Presentations need to be slow and takes may be difficult to detect.   I have the best success with small streamers, nymphs, soft hackles and wet flies.  Soft hackles probably account for more fish due to the alluring movement of the feathers during the painfully slow retrieves.

Cover as much water as possible, searching for fish.  Once you detect a strike or catch a fish, thoroughly fish that area.  Once you locate a single fish you are likely to connect with more in the immediate area.  Experiment with the speed and depth of your retrieve until you dial in on an effective presentation.

To be honest,  I much prefer fishing for bluegills during the warm weather of spring and summer (notice the lack of fish pictures in this post).  But when a mild winter day comes along and there is open water to fish,  it beats sitting around the house suffering from cabin fever.   

Sunday, January 17, 2016

Restocking The Stone Fly Box

Snow just starting to fall...

We are seeing the first snowfall of the year in my part of New Jersey.  A perfect time to get working on restocking fly boxes for the upcoming season.

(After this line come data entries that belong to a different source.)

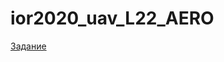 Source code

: # ior2020_uav_L22_AERO
[Задание](http://robolymp.ru/files/ior2020/ibpla/IOR2020%20online.%20%D0%B8%D0%91%D0%9F%D0%9B%D0%90.%20%D0%A0%D0%B5%D0%B3%D0%BB%D0%B0%D0%BC%D0%B5%D0%BD%D1%82%20%D1%84%D0%B8%D0%BD%D0%B0%D0%BB%D0%B0.pdf)
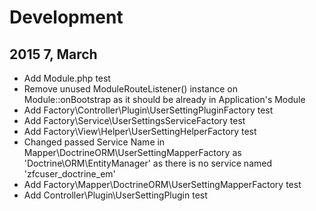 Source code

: # Development

2015 7, March
-------------
- Add Module.php test
- Remove unused ModuleRouteListener() instance on Module::onBootstrap as it should be already in Application's Module
- Add Factory\Controller\Plugin\UserSettingPluginFactory test
- Add Factory\Service\UserSettingsServiceFactory test
- Add Factory\View\Helper\UserSettingHelperFactory test
- Changed passed Service Name in Mapper\DoctrineORM\UserSettingMapperFactory as 'Doctrine\ORM\EntityManager' as there is no service named 'zfcuser_doctrine_em'
- Add Factory\Mapper\DoctrineORM\UserSettingMapperFactory test
- Add Controller\Plugin\UserSettingPlugin test
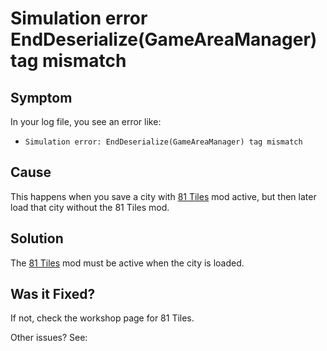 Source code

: # Simulation error EndDeserialize(GameAreaManager) tag mismatch

## Symptom

In your log file, you see an error like:

* `Simulation error: EndDeserialize(GameAreaManager) tag mismatch`

## Cause

This happens when you save a city with [81 Tiles](https://steamcommunity.com/sharedfiles/filedetails/?id=576327847) mod
active, but then later load that city without the 81 Tiles mod.

## Solution

The [81 Tiles](https://steamcommunity.com/sharedfiles/filedetails/?id=576327847) mod must be active when the city is
loaded.

## Was it Fixed?

If not, check the workshop page for 81 Tiles.

Other issues? See: [](Troubleshooting.md) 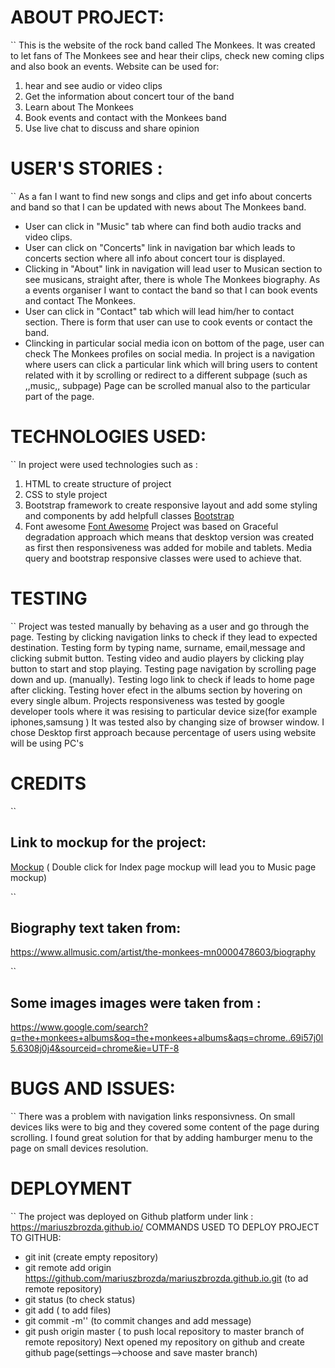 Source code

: 
# ABOUT PROJECT:
``
This is the website of the rock band called The Monkees.
It was created to let fans of The Monkees see and hear their clips, check new coming clips and also book an events.
Website can be used for:
1. hear and see audio or video clips
2. Get the information about concert tour of the band
3. Learn about The Monkees
4. Book events and contact with the Monkees band
5. Use live chat to discuss and share opinion


# USER'S STORIES :
``
As a fan I want to find new songs and clips and get info about concerts and band so that I can be updated with news about The Monkees band.
- User can click in "Music" tab where can find both audio tracks and video clips.
- User can click on "Concerts" link in navigation bar which leads to concerts section where all info about concert tour is displayed.
- Clicking in "About" link in navigation will lead user to Musican section to see musicans, straight after,  there is whole The Monkees biography.
As a events organiser I want to contact the band so that I can book events and contact The Monkees.
- User can click in "Contact" tab which will lead him/her to contact section. There is form that user can use to cook events or contact the band.
- Clincking in particular social media icon on bottom of the page, user can check The Monkees profiles on social media.
 In project is a navigation where users can click a particular link which will bring users to content related with it by scrolling or redirect to a different subpage (such as ,,music,, subpage)
 Page can be scrolled manual also to the particular part of the page.


# TECHNOLOGIES USED:
``
In project were used technologies such as :
1. HTML to create structure of project
2. CSS to style project
3. Bootstrap framework to create responsive layout and add some styling and components by add helpfull classes [Bootstrap](https://getbootstrap.com/)
4. Font awesome [Font Awesome](https://fontawesome.com/)
Project was based on Graceful degradation approach which means that desktop version was created as first then responsiveness was added for mobile and tablets.
Media query and bootstrap responsive classes were used to achieve that.


# TESTING
``
Project was tested manually by behaving as a user and go through the page.
Testing by clicking navigation links to check if they lead to expected destination.
Testing form by typing name, surname, email,message and clicking submit button.
Testing video and audio players by clicking play button to start and stop playing.
Testing page navigation by scrolling page down and up. (manually).
Testing logo link to check if leads to home page after clicking.
Testing hover efect in the albums section by hovering on every single album.
Projects responsiveness was tested by google developer tools where it was resising to particular device size(for example iphones,samsung )
It was tested also by changing size of browser window. I chose Desktop first approach because percentage of users using website will be using PC's


# CREDITS
``
## Link to mockup for the project:
[Mockup](http://run.mockplus.com/2BAPnb7IZpBE1x8Q/index.html)
( Double click for Index page mockup will lead you to Music page mockup)

``
## Biography text taken from:
https://www.allmusic.com/artist/the-monkees-mn0000478603/biography


``
## Some images images were taken from :
https://www.google.com/search?q=the+monkees+albums&oq=the+monkees+albums&aqs=chrome..69i57j0l5.6308j0j4&sourceid=chrome&ie=UTF-8



# BUGS AND ISSUES:
``
 There was a problem with navigation links responsivness. On small devices liks were to big and they covered some content of the page during scrolling. I found great solution for that by adding hamburger menu to the page on small devices resolution.



# DEPLOYMENT
``
 The project was deployed on Github platform under link : https://mariuszbrozda.github.io/
 COMMANDS USED TO DEPLOY PROJECT TO GITHUB:
- git init (create empty repository)
- git remote add origin https://github.com/mariuszbrozda/mariuszbrozda.github.io.git (to ad remote repository)
- git status (to check status)
- git add ( to add files)
- git commit -m'' (to commit changes and add message)
- git push origin master ( to push local repository to master branch of remote repository)
Next opened my repository on github and create github page(settings-->choose and save master branch)






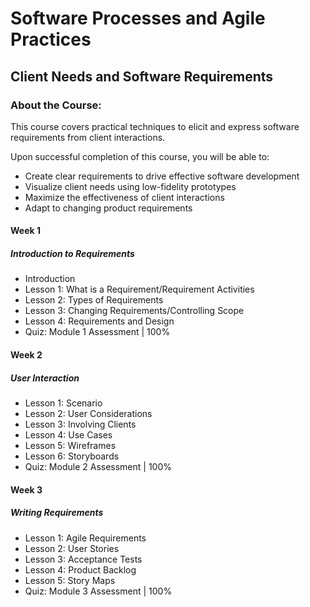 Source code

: # Software Processes and Agile Practices
## Client Needs and Software Requirements
### About the Course:
This course covers practical techniques to elicit and express software requirements from client interactions.

Upon successful completion of this course, you will be able to:

 - Create clear requirements to drive effective software development
 - Visualize client needs using low-fidelity prototypes
 - Maximize the effectiveness of client interactions
 - Adapt to changing product requirements

#### Week 1
##### Introduction to Requirements
- Introduction
- Lesson 1: What is a Requirement/Requirement Activities
- Lesson 2: Types of Requirements
- Lesson 3: Changing Requirements/Controlling Scope
- Lesson 4: Requirements and Design
- Quiz: Module 1 Assessment | 100%

#### Week 2
##### User Interaction
- Lesson 1: Scenario
- Lesson 2: User Considerations
- Lesson 3: Involving Clients
- Lesson 4: Use Cases
- Lesson 5: Wireframes
- Lesson 6: Storyboards
- Quiz: Module 2 Assessment | 100%

#### Week 3
##### Writing Requirements
- Lesson 1: Agile Requirements
- Lesson 2: User Stories
- Lesson 3: Acceptance Tests
- Lesson 4: Product Backlog
- Lesson 5: Story Maps
- Quiz: Module 3 Assessment | 100%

Soft Hackle Golden Stones waiting to go in the box.

Friday, January 15, 2016

Tuesday, January 12, 2016

Blue Wing Olives

As I mentioned in a previous post, New Jersey has been experiencing a very mild winter.  Normally by this time of year we are in full winter fishing mode.  Days on the water are limited to the few days when the daytime temps creep above freezing and the river is free of ice.  This year we are still seeing water temperatures in the mid to high forties even hitting fifty degrees on some days.  Over the Christmas season we regularly saw daytime temperatures near seventy degrees!  In a nutshell, what this means is the fishing has been better than normal.  Higher water temps mean more active, feeding fish.

This fall and continuing into early winter, one of my go to patterns have been Beatis imitations commonly known as Blue Wing Olives.  These patterns have been producing far longer into the year than normal.  Typically this time of year the only insects we are likely to see are midges.  With all this mild weather I am continuing to see regular Baetis activity, particulary on overcast days.
Although there has been some surface activity, most of my fish have been coming below the film fishing nymph and emerger patterns.  I'm sure all this will finally come to an end with the cooler temperatures in the forecast, but it was good while it lasted.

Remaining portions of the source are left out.